WORK TO COMPLETE
Give the listing again in full, matching it character for character.

EXERCISE DATA
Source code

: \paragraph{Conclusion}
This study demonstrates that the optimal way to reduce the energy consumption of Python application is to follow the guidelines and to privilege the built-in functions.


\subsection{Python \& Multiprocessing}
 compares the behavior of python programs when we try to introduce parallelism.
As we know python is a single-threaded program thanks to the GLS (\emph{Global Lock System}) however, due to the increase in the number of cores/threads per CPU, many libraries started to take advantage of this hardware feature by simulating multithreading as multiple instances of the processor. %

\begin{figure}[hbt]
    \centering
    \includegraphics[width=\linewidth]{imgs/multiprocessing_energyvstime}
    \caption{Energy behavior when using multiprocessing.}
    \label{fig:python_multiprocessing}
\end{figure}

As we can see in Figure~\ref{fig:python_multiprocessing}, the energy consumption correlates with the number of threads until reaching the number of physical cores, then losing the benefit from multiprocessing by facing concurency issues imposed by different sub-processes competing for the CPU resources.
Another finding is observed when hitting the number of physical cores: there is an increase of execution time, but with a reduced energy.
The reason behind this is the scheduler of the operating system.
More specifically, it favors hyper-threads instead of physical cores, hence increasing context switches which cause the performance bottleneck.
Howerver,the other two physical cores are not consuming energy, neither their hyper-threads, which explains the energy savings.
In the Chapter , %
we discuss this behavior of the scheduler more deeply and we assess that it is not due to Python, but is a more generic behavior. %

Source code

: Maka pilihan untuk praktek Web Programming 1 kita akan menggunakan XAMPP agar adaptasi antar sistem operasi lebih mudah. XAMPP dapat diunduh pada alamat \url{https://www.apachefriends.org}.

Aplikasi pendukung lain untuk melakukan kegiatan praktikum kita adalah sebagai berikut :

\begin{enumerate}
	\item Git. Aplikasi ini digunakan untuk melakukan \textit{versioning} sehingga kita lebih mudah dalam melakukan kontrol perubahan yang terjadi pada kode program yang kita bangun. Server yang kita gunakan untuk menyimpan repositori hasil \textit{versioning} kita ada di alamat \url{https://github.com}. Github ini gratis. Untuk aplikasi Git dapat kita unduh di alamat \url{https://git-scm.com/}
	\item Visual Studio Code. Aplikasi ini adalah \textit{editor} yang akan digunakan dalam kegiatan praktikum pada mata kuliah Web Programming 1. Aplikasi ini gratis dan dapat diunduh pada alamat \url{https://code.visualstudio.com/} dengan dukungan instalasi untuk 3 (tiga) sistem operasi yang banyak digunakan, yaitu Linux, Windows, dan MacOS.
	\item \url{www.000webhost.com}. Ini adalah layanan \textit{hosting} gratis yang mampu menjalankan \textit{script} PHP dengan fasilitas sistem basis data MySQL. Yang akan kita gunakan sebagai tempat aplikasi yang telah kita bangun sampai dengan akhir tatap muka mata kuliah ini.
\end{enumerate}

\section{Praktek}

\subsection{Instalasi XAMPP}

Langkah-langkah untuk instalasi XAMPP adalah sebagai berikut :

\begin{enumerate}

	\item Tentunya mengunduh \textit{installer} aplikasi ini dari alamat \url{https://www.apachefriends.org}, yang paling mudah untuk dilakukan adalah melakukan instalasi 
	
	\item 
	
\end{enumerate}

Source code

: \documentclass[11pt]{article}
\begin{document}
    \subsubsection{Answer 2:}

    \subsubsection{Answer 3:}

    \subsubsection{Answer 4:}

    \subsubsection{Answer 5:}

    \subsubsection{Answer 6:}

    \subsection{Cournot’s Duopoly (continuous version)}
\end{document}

YOUR RESPONSE
Source code

: \paragraph{Conclusion}
This study demonstrates that the optimal way to reduce the energy consumption of Python application is to follow the guidelines and to privilege the built-in functions.


\subsection{Python \& Multiprocessing}
 compares the behavior of python programs when we try to introduce parallelism.
As we know python is a single-threaded program thanks to the GLS (\emph{Global Lock System}) however, due to the increase in the number of cores/threads per CPU, many libraries started to take advantage of this hardware feature by simulating multithreading as multiple instances of the processor. %

\begin{figure}[hbt]
    \centering
    \includegraphics[width=\linewidth]{imgs/multiprocessing_energyvstime}
    \caption{Energy behavior when using multiprocessing.}
    \label{fig:python_multiprocessing}
\end{figure}

As we can see in Figure~\ref{fig:python_multiprocessing}, the energy consumption correlates with the number of threads until reaching the number of physical cores, then losing the benefit from multiprocessing by facing concurency issues imposed by different sub-processes competing for the CPU resources.
Another finding is observed when hitting the number of physical cores: there is an increase of execution time, but with a reduced energy.
The reason behind this is the scheduler of the operating system.
More specifically, it favors hyper-threads instead of physical cores, hence increasing context switches which cause the performance bottleneck.
Howerver,the other two physical cores are not consuming energy, neither their hyper-threads, which explains the energy savings.
In the Chapter , %
we discuss this behavior of the scheduler more deeply and we assess that it is not due to Python, but is a more generic behavior. %

Source code

: Maka pilihan untuk praktek Web Programming 1 kita akan menggunakan XAMPP agar adaptasi antar sistem operasi lebih mudah. XAMPP dapat diunduh pada alamat \url{https://www.apachefriends.org}.

Aplikasi pendukung lain untuk melakukan kegiatan praktikum kita adalah sebagai berikut :

\begin{enumerate}
	\item Git. Aplikasi ini digunakan untuk melakukan \textit{versioning} sehingga kita lebih mudah dalam melakukan kontrol perubahan yang terjadi pada kode program yang kita bangun. Server yang kita gunakan untuk menyimpan repositori hasil \textit{versioning} kita ada di alamat \url{https://github.com}. Github ini gratis. Untuk aplikasi Git dapat kita unduh di alamat \url{https://git-scm.com/}
	\item Visual Studio Code. Aplikasi ini adalah \textit{editor} yang akan digunakan dalam kegiatan praktikum pada mata kuliah Web Programming 1. Aplikasi ini gratis dan dapat diunduh pada alamat \url{https://code.visualstudio.com/} dengan dukungan instalasi untuk 3 (tiga) sistem operasi yang banyak digunakan, yaitu Linux, Windows, dan MacOS.
	\item \url{www.000webhost.com}. Ini adalah layanan \textit{hosting} gratis yang mampu menjalankan \textit{script} PHP dengan fasilitas sistem basis data MySQL. Yang akan kita gunakan sebagai tempat aplikasi yang telah kita bangun sampai dengan akhir tatap muka mata kuliah ini.
\end{enumerate}

\section{Praktek}

\subsection{Instalasi XAMPP}

Langkah-langkah untuk instalasi XAMPP adalah sebagai berikut :

\begin{enumerate}

	\item Tentunya mengunduh \textit{installer} aplikasi ini dari alamat \url{https://www.apachefriends.org}, yang paling mudah untuk dilakukan adalah melakukan instalasi 
	
	\item 
	
\end{enumerate}

Source code

: \documentclass[11pt]{article}
\begin{document}
    \subsubsection{Answer 2:}

    \subsubsection{Answer 3:}

    \subsubsection{Answer 4:}

    \subsubsection{Answer 5:}

    \subsubsection{Answer 6:}

    \subsection{Cournot’s Duopoly (continuous version)}
\end{document}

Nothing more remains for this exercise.